#### [What the task requires]
Only the number is wanted: how many lines in the material below contain "standard".

#### [Records shown]
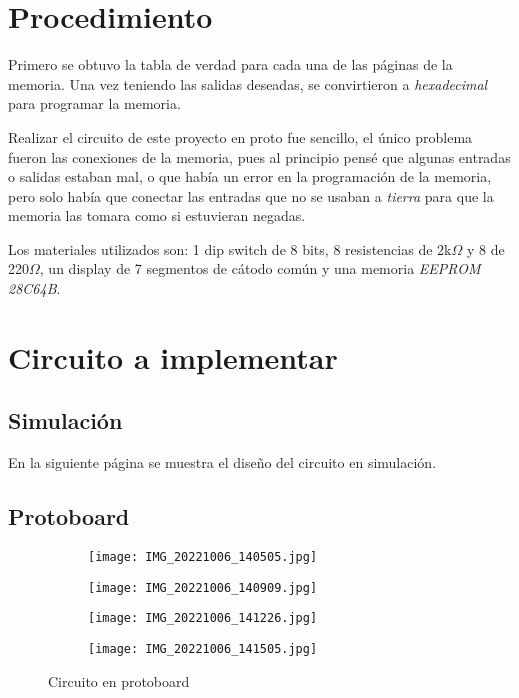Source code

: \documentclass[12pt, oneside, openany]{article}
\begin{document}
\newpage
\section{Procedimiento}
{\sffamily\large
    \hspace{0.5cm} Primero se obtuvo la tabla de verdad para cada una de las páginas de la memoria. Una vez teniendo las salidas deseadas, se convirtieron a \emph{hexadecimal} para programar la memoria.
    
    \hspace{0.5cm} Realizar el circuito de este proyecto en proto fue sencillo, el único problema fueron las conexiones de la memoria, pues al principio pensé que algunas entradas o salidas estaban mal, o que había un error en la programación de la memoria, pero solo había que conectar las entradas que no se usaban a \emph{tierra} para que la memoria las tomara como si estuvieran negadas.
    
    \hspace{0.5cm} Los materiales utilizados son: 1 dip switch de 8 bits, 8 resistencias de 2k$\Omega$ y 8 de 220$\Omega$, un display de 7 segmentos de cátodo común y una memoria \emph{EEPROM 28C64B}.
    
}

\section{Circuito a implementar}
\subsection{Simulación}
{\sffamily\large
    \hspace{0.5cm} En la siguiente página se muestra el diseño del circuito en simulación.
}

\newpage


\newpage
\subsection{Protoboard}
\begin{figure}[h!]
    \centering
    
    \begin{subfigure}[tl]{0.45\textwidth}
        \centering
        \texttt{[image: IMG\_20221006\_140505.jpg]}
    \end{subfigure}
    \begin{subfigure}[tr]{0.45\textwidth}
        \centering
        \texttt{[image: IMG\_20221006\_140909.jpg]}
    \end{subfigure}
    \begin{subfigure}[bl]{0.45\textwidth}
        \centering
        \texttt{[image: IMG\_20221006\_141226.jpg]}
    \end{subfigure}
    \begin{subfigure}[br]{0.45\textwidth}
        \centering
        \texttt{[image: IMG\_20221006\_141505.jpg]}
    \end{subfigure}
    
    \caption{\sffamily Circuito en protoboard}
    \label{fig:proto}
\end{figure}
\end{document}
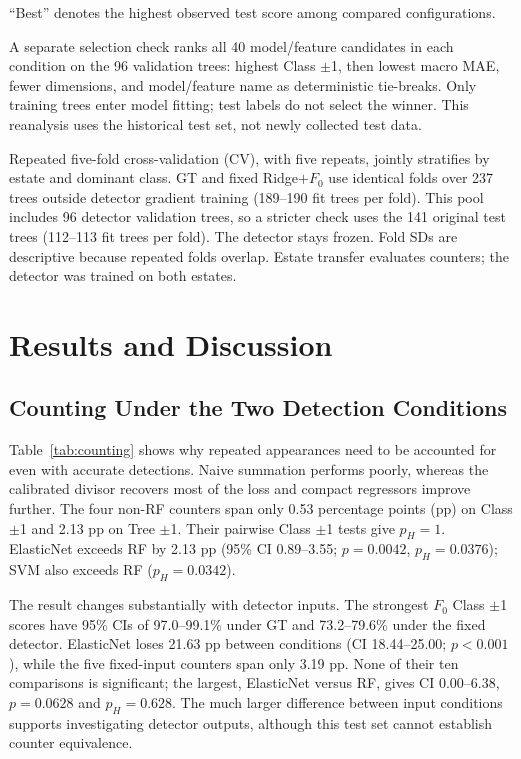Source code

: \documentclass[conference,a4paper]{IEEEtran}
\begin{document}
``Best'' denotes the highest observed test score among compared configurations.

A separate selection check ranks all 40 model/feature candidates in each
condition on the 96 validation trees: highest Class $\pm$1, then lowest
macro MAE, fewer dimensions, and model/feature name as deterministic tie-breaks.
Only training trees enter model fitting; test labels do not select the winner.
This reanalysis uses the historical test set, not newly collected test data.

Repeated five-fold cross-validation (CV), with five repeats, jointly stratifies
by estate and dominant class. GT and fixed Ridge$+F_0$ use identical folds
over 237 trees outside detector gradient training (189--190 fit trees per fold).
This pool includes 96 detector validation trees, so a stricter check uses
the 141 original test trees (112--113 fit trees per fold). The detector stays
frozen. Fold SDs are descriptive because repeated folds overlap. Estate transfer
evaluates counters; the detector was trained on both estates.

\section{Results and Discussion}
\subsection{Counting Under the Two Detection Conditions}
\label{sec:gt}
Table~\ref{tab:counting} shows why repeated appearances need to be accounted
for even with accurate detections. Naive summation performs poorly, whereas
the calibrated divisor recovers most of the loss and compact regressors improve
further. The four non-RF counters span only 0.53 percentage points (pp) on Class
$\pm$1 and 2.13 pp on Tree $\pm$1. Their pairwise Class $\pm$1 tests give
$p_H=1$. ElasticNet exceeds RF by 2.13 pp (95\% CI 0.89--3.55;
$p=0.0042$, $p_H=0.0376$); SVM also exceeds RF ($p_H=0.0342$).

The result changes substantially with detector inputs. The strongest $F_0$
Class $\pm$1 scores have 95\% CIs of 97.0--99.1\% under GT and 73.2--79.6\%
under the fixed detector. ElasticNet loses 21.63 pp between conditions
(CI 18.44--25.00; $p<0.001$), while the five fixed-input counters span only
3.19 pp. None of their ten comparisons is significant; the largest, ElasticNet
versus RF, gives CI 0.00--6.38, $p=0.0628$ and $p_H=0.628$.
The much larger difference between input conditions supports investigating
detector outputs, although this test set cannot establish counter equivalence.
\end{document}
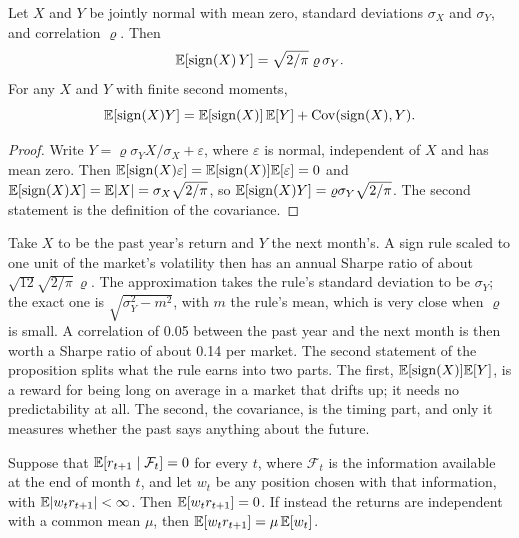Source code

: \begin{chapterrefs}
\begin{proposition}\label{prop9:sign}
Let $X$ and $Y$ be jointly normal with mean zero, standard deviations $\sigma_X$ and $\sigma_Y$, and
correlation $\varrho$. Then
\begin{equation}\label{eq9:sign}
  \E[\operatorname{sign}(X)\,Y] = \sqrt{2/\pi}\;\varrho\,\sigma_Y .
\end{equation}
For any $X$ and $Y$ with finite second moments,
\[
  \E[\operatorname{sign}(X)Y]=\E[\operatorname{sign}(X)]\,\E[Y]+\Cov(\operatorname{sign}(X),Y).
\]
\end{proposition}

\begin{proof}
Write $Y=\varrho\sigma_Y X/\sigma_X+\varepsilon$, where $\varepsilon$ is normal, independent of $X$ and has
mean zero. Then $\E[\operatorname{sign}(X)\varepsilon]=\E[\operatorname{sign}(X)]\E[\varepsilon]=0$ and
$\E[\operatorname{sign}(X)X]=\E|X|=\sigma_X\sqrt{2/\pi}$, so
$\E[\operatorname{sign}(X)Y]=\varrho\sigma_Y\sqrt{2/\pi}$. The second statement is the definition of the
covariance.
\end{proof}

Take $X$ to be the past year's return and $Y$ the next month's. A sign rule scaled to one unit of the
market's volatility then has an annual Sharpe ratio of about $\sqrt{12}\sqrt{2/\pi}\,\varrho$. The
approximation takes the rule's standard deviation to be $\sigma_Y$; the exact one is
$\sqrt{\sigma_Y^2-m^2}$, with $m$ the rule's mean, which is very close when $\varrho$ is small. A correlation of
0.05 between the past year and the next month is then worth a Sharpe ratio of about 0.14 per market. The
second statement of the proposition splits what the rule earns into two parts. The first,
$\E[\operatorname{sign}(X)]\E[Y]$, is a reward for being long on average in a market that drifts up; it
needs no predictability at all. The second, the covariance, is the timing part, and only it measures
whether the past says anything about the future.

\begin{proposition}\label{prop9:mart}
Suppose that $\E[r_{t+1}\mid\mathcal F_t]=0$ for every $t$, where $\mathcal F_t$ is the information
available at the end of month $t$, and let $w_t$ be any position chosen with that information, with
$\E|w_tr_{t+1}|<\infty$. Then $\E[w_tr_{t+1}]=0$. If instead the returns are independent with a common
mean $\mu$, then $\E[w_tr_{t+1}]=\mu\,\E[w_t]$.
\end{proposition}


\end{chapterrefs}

#### [Result for this exercise]
2